Work order – Please repeat, from the entries that follow, the lines from the one containing "## 📚 Support" through the one containing "## 📄 License" exactly, adding nothing.
Given records START
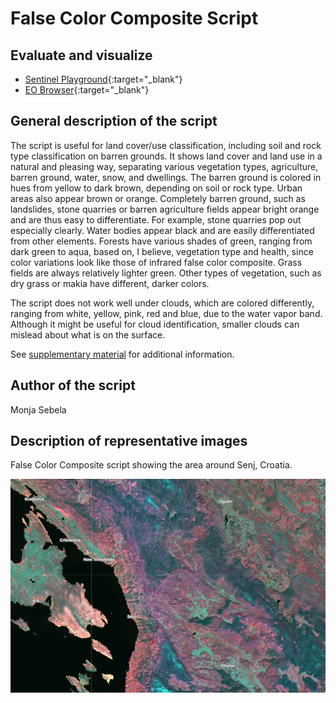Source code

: # False Color Composite Script

## Evaluate and visualize
 - [Sentinel Playground](https://apps.sentinel-hub.com/sentinel-playground/?source=S2&lat=45.068671318263945&lng=14.827766418457031&zoom=11&preset=CUSTOM&layers=B01,B02,B03&maxcc=20&gain=1.0&gamma=1.0&time=2018-10-01%7C2019-04-16&atmFilter=&showDates=false&evalscript=LyoKQXV0aG9yOiBNb25qYSBTZWJlbGEKKi8KCi8qVmVyc2lvbiAxOiBuYXR1cmFsIGNvbG9yOgpyZXR1cm4gW0IxMiAqIDIuNSwgQjA3ICogMS41LCBCMDkgKiAyLjUgXTsgIAoqLwoKLy9WZXJzaW9uIDI6IGxpZ2h0ZXIsIHZpdmlkIGNvbG9yczoKbGV0IGdhaW4gPSAxLjUKcmV0dXJuIFtCMTIgKiAyLjUsIEIwNyAqIDEuNSwgQjA5ICogMi41IF0ubWFwKGEgPT4gZ2FpbiAqIGEpOyAgIAo%3D){:target="_blank"}    
 - [EO Browser](https://apps.sentinel-hub.com/eo-browser/?lat=45.0687&lng=14.8278&zoom=11&time=2019-04-16&preset=CUSTOM&datasource=Sentinel-2%20L1C&layers=B01,B02,B03&evalscript=LyoKQXV0aG9yOiBNb25qYSBTZWJlbGEKKi8KCi8qVmVyc2lvbiAxOiBuYXR1cmFsIGNvbG9yOgpyZXR1cm4gW0IxMiAqIDIuNSwgQjA3ICogMS41LCBCMDkgKiAyLjUgXTsgIAoqLwoKLy9WZXJzaW9uIDI6IGxpZ2h0ZXIsIHZpdmlkIGNvbG9yczoKbGV0IGdhaW4gPSAxLjUKcmV0dXJuIFtCMTIgKiAyLjUsIEIwNyAqIDEuNSwgQjA5ICogMi41IF0ubWFwKGEgPT4gZ2FpbiAqIGEpOyAgIAo%3D){:target="_blank"} 


## General description of the script

The script is useful for land cover/use classification, including soil and rock type classification on barren grounds. It shows land cover and land use in a natural and pleasing way, separating various vegetation types, agriculture, barren ground, water, snow, and dwellings. The barren ground is colored in hues from yellow to dark brown, depending on soil or rock type. Urban areas also appear brown or orange. Completely barren ground, such as landslides, stone quarries or barren agriculture fields appear bright orange and are thus easy to differentiate. For example, stone quarries pop out especially clearly. Water bodies appear black and are easily differentiated from other elements. Forests have various shades of green, ranging from dark green to aqua, based on, I believe, vegetation type and health, since color variations look like those of infrared false color composite. Grass fields are always relatively lighter green. Other types of vegetation, such as dry grass or makia have different, darker colors.
 
The script does not work well under clouds, which are colored differently, ranging from white, yellow, pink, red and blue, due to the water vapor band. Although it might be useful for cloud identification, smaller clouds can mislead about what is on the surface.

See [supplementary material](supplementary_material.pdf) for additional information.

## Author of the script

Monja Sebela

## Description of representative images

False Color Composite script showing the area around Senj, Croatia.

![False Color Composite script showing the area around Senj, Croatia](fig/false_color_composite.png)
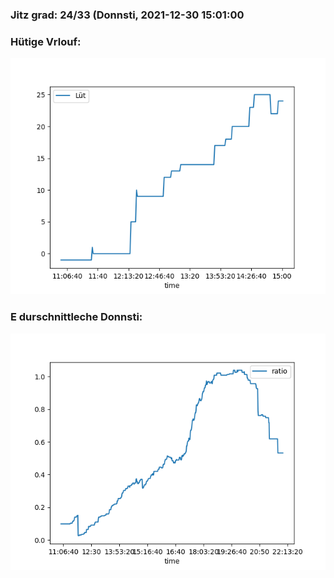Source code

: ### Jitz grad: 24/33 (Donnsti, 2021-12-30 15:01:00

### Hütige Vrlouf:
![Graph](Today.png)

### E durschnittleche Donnsti:
![Graph](Donnsti.png)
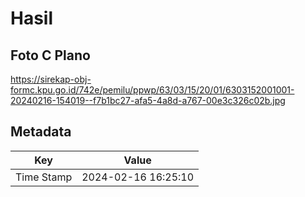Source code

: # Hasil

## Foto C Plano

https://sirekap-obj-formc.kpu.go.id/742e/pemilu/ppwp/63/03/15/20/01/6303152001001-20240216-154019--f7b1bc27-afa5-4a8d-a767-00e3c326c02b.jpg


## Metadata

| Key        | Value               |
| ---------- | ------------------- |
| Time Stamp | 2024-02-16 16:25:10 |



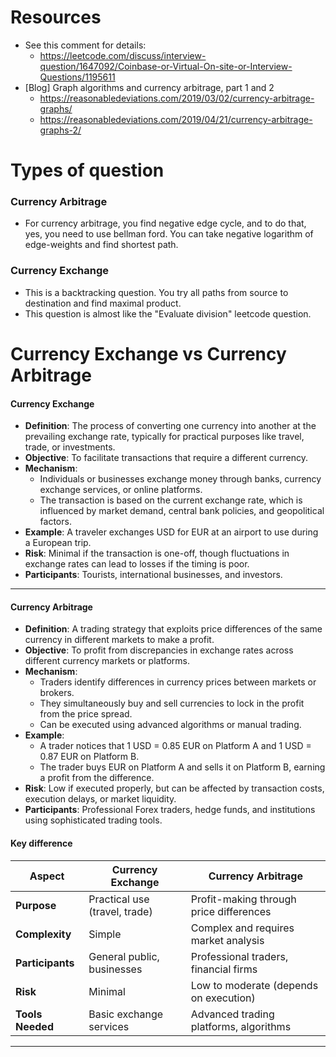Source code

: # Resources
* See this comment for details:
  * https://leetcode.com/discuss/interview-question/1647092/Coinbase-or-Virtual-On-site-or-Interview-Questions/1195611
* [Blog] Graph algorithms and currency arbitrage, part 1 and 2
  * https://reasonabledeviations.com/2019/03/02/currency-arbitrage-graphs/
  * https://reasonabledeviations.com/2019/04/21/currency-arbitrage-graphs-2/


# Types of question
### Currency Arbitrage
* For currency arbitrage, you find negative edge cycle, and to do that, yes, you need to use bellman ford. You can take negative logarithm of edge-weights and find shortest path.
### Currency Exchange
* This is a backtracking question. You try all paths from source to destination and find maximal product.
* This question is almost like the "Evaluate division" leetcode question.


# Currency Exchange vs Currency Arbitrage

#### Currency Exchange
- **Definition**: The process of converting one currency into another at the prevailing exchange rate, typically for practical purposes like travel, trade, or investments.
- **Objective**: To facilitate transactions that require a different currency.
- **Mechanism**:
  - Individuals or businesses exchange money through banks, currency exchange services, or online platforms.
  - The transaction is based on the current exchange rate, which is influenced by market demand, central bank policies, and geopolitical factors.
- **Example**: A traveler exchanges USD for EUR at an airport to use during a European trip.
- **Risk**: Minimal if the transaction is one-off, though fluctuations in exchange rates can lead to losses if the timing is poor.
- **Participants**: Tourists, international businesses, and investors.

---

#### Currency Arbitrage
- **Definition**: A trading strategy that exploits price differences of the same currency in different markets to make a profit.
- **Objective**: To profit from discrepancies in exchange rates across different currency markets or platforms.
- **Mechanism**:
  - Traders identify differences in currency prices between markets or brokers.
  - They simultaneously buy and sell currencies to lock in the profit from the price spread.
  - Can be executed using advanced algorithms or manual trading.
- **Example**: 
  - A trader notices that 1 USD = 0.85 EUR on Platform A and 1 USD = 0.87 EUR on Platform B.
  - The trader buys EUR on Platform A and sells it on Platform B, earning a profit from the difference.
- **Risk**: Low if executed properly, but can be affected by transaction costs, execution delays, or market liquidity.
- **Participants**: Professional Forex traders, hedge funds, and institutions using sophisticated trading tools.

#### Key difference

| Aspect                | Currency Exchange                         | Currency Arbitrage                      |
|-----------------------|-------------------------------------------|-----------------------------------------|
| **Purpose**           | Practical use (travel, trade)            | Profit-making through price differences |
| **Complexity**        | Simple                                   | Complex and requires market analysis    |
| **Participants**      | General public, businesses               | Professional traders, financial firms   |
| **Risk**              | Minimal                                  | Low to moderate (depends on execution) |
| **Tools Needed**      | Basic exchange services                  | Advanced trading platforms, algorithms  |

---
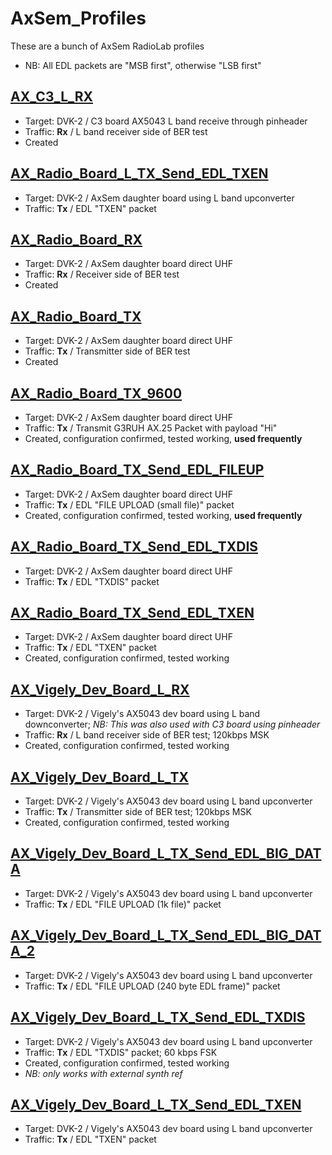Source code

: # AxSem_Profiles
These are a bunch of AxSem RadioLab profiles
* NB: All EDL packets are "MSB first", otherwise "LSB first"

## [AX_C3_L_RX](AX_C3_L_RX)
* Target: DVK-2 / C3 board AX5043 L band receive through pinheader
* Traffic: **Rx** / L band receiver side of BER test
* Created

## [AX_Radio_Board_L_TX_Send_EDL_TXEN](AX_Radio_Board_L_TX_Send_EDL_TXEN)
* Target: DVK-2 / AxSem daughter board using L band upconverter
* Traffic: **Tx** / EDL "TXEN" packet

## [AX_Radio_Board_RX](AX_Radio_Board_RX)
* Target: DVK-2 / AxSem daughter board direct UHF
* Traffic: **Rx** / Receiver side of BER test
* Created

## [AX_Radio_Board_TX](AX_Radio_Board_TX)
* Target: DVK-2 / AxSem daughter board direct UHF
* Traffic: **Tx** / Transmitter side of BER test
* Created

## [AX_Radio_Board_TX_9600](AX_Radio_Board_TX_9600)
* Target: DVK-2 / AxSem daughter board direct UHF
* Traffic: **Tx** / Transmit G3RUH AX.25 Packet with payload "Hi"
* Created, configuration confirmed, tested working, **used frequently**

## [AX_Radio_Board_TX_Send_EDL_FILEUP](AX_Radio_Board_TX_Send_EDL_FILEUP)
* Target: DVK-2 / AxSem daughter board direct UHF
* Traffic: **Tx** / EDL "FILE UPLOAD (small file)" packet
* Created, configuration confirmed, tested working, **used frequently**

## [AX_Radio_Board_TX_Send_EDL_TXDIS](AX_Radio_Board_TX_Send_EDL_TXDIS)
* Target: DVK-2 / AxSem daughter board direct UHF
* Traffic: **Tx** / EDL "TXDIS" packet

## [AX_Radio_Board_TX_Send_EDL_TXEN](AX_Radio_Board_TX_Send_EDL_TXEN)
* Target: DVK-2 / AxSem daughter board direct UHF
* Traffic: **Tx** / EDL "TXEN" packet
* Created, configuration confirmed, tested working

## [AX_Vigely_Dev_Board_L_RX](AX_Vigely_Dev_Board_L_RX)
* Target: DVK-2 / Vigely's AX5043 dev board using L band downconverter; _NB: This was also used with C3 board using pinheader_
* Traffic: **Rx** / L band receiver side of BER test; 120kbps MSK
* Created, configuration confirmed, tested working

## [AX_Vigely_Dev_Board_L_TX](AX_Vigely_Dev_Board_L_TX)
* Target: DVK-2 / Vigely's AX5043 dev board using L band upconverter
* Traffic: **Tx** / Transmitter side of BER test; 120kbps MSK
* Created, configuration confirmed, tested working

## [AX_Vigely_Dev_Board_L_TX_Send_EDL_BIG_DATA](AX_Vigely_Dev_Board_L_TX_Send_EDL_BIG_DATA)
* Target: DVK-2 / Vigely's AX5043 dev board using L band upconverter
* Traffic: **Tx** / EDL "FILE UPLOAD (1k file)" packet

## [AX_Vigely_Dev_Board_L_TX_Send_EDL_BIG_DATA_2](AX_Vigely_Dev_Board_L_TX_Send_EDL_BIG_DATA_2)
* Target: DVK-2 / Vigely's AX5043 dev board using L band upconverter
* Traffic: **Tx** / EDL "FILE UPLOAD (240 byte EDL frame)" packet

## [AX_Vigely_Dev_Board_L_TX_Send_EDL_TXDIS](AX_Vigely_Dev_Board_L_TX_Send_EDL_TXDIS)
* Target: DVK-2 / Vigely's AX5043 dev board using L band upconverter
* Traffic: **Tx** / EDL "TXDIS" packet; 60 kbps FSK
* Created, configuration confirmed, tested working
* _NB: only works with external synth ref_

## [AX_Vigely_Dev_Board_L_TX_Send_EDL_TXEN](AX_Vigely_Dev_Board_L_TX_Send_EDL_TXEN)
* Target: DVK-2 / Vigely's AX5043 dev board using L band upconverter
* Traffic: **Tx** / EDL "TXEN" packet
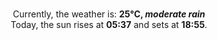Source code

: <p  align="center"><br/>Currently, the weather is: <b> 25°C, <i>moderate rain</i></b></br>Today, the sun rises at <b>05:37</b> and sets at <b>18:55</b>.</p>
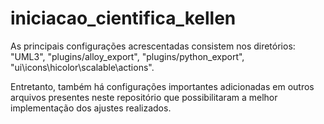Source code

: # iniciacao_cientifica_kellen

As principais configurações acrescentadas consistem nos diretórios: "UML3", "plugins/alloy_export", "plugins/python_export", "ui\icons\hicolor\scalable\actions".

Entretanto, também há configurações importantes adicionadas em outros arquivos presentes neste repositório que possibilitaram a melhor implementação dos ajustes realizados.
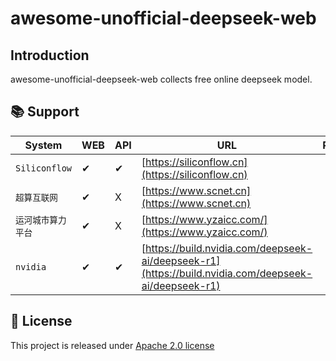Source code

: # awesome-unofficial-deepseek-web


 

## Introduction

awesome-unofficial-deepseek-web collects free online deepseek model.
 
## 📚 Support 
| System                  | WEB| API| URL| Remark|
| ----------------------- | ------------ | ------------ |------------ |------------ |
| `Siliconflow`| ✔  | ✔| [https://siliconflow.cn](https://siliconflow.cn) |  | 
| `超算互联网`| ✔  | X | [https://www.scnet.cn](https://www.scnet.cn) |  | 
| `运河城市算力平台`| ✔  | X | [https://www.yzaicc.com/](https://www.yzaicc.com/) |  |
| `nvidia`| ✔  | ✔ | [https://build.nvidia.com/deepseek-ai/deepseek-r1](https://build.nvidia.com/deepseek-ai/deepseek-r1) |  |


<a name="LICENSE"></a>
## 📄 License
This project is released under <a href="LICENSE">Apache 2.0 license</a>


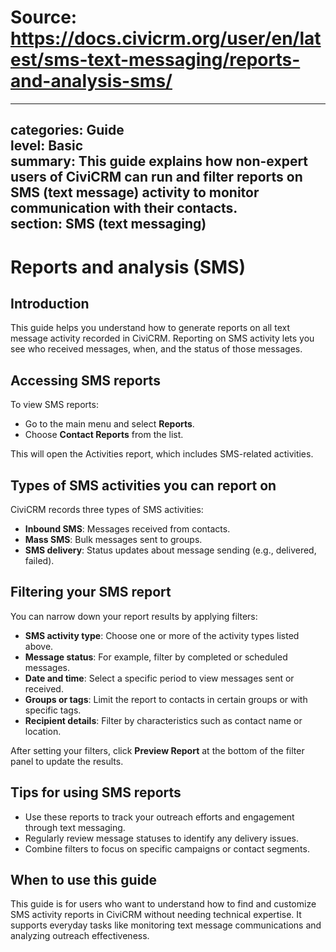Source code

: # Source: https://docs.civicrm.org/user/en/latest/sms-text-messaging/reports-and-analysis-sms/

---
categories: Guide  
level: Basic  
summary: This guide explains how non-expert users of CiviCRM can run and filter reports on SMS (text message) activity to monitor communication with their contacts.  
section: SMS (text messaging)  
---

# Reports and analysis (SMS)

## Introduction

This guide helps you understand how to generate reports on all text message activity recorded in CiviCRM. Reporting on SMS activity lets you see who received messages, when, and the status of those messages.

## Accessing SMS reports

To view SMS reports:

- Go to the main menu and select **Reports**.
- Choose **Contact Reports** from the list.

This will open the Activities report, which includes SMS-related activities.

## Types of SMS activities you can report on

CiviCRM records three types of SMS activities:

- **Inbound SMS**: Messages received from contacts.
- **Mass SMS**: Bulk messages sent to groups.
- **SMS delivery**: Status updates about message sending (e.g., delivered, failed).

## Filtering your SMS report

You can narrow down your report results by applying filters:

- **SMS activity type**: Choose one or more of the activity types listed above.
- **Message status**: For example, filter by completed or scheduled messages.
- **Date and time**: Select a specific period to view messages sent or received.
- **Groups or tags**: Limit the report to contacts in certain groups or with specific tags.
- **Recipient details**: Filter by characteristics such as contact name or location.

After setting your filters, click **Preview Report** at the bottom of the filter panel to update the results.

## Tips for using SMS reports

- Use these reports to track your outreach efforts and engagement through text messaging.
- Regularly review message statuses to identify any delivery issues.
- Combine filters to focus on specific campaigns or contact segments.

## When to use this guide

This guide is for users who want to understand how to find and customize SMS activity reports in CiviCRM without needing technical expertise. It supports everyday tasks like monitoring text message communications and analyzing outreach effectiveness.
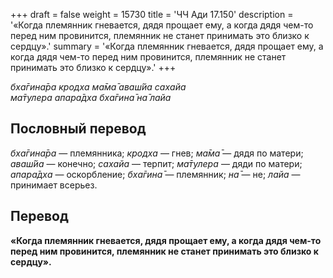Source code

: +++
draft = false
weight = 15730
title = 'ЧЧ Ади 17.150'
description = '«Когда племянник гневается, дядя прощает ему, а когда дядя чем-то перед ним провинится, племянник не станет принимать это близко к сердцу».'
summary = '«Когда племянник гневается, дядя прощает ему, а когда дядя чем-то перед ним провинится, племянник не станет принимать это близко к сердцу».'
+++

_бха̄гина̄ра кродха ма̄ма̄ аваш́йа сахайа  
ма̄тулера апара̄дха бха̄гина̄ на̄ лайа_

## Пословный перевод

_бха̄гина̄ра_ — племянника; _кродха_ — гнев; _ма̄ма̄_ — дядя по матери; _аваш́йа_ — конечно; _сахайа_ — терпит; _ма̄тулера_ — дяди по матери; _апара̄дха_ — оскорбление; _бха̄гина̄_ — племянник; _на̄_ — не; _лайа_ — принимает всерьез.

## Перевод

**«Когда племянник гневается, дядя прощает ему, а когда дядя чем-то перед ним провинится, племянник не станет принимать это близко к сердцу».**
Given records END
Answer to the exercise –
## 📚 Support 
| System                  | WEB| API| URL| Remark|
| ----------------------- | ------------ | ------------ |------------ |------------ |
| `Siliconflow`| ✔  | ✔| [https://siliconflow.cn](https://siliconflow.cn) |  | 
| `超算互联网`| ✔  | X | [https://www.scnet.cn](https://www.scnet.cn) |  | 
| `运河城市算力平台`| ✔  | X | [https://www.yzaicc.com/](https://www.yzaicc.com/) |  |
| `nvidia`| ✔  | ✔ | [https://build.nvidia.com/deepseek-ai/deepseek-r1](https://build.nvidia.com/deepseek-ai/deepseek-r1) |  |


<a name="LICENSE"></a>
## 📄 License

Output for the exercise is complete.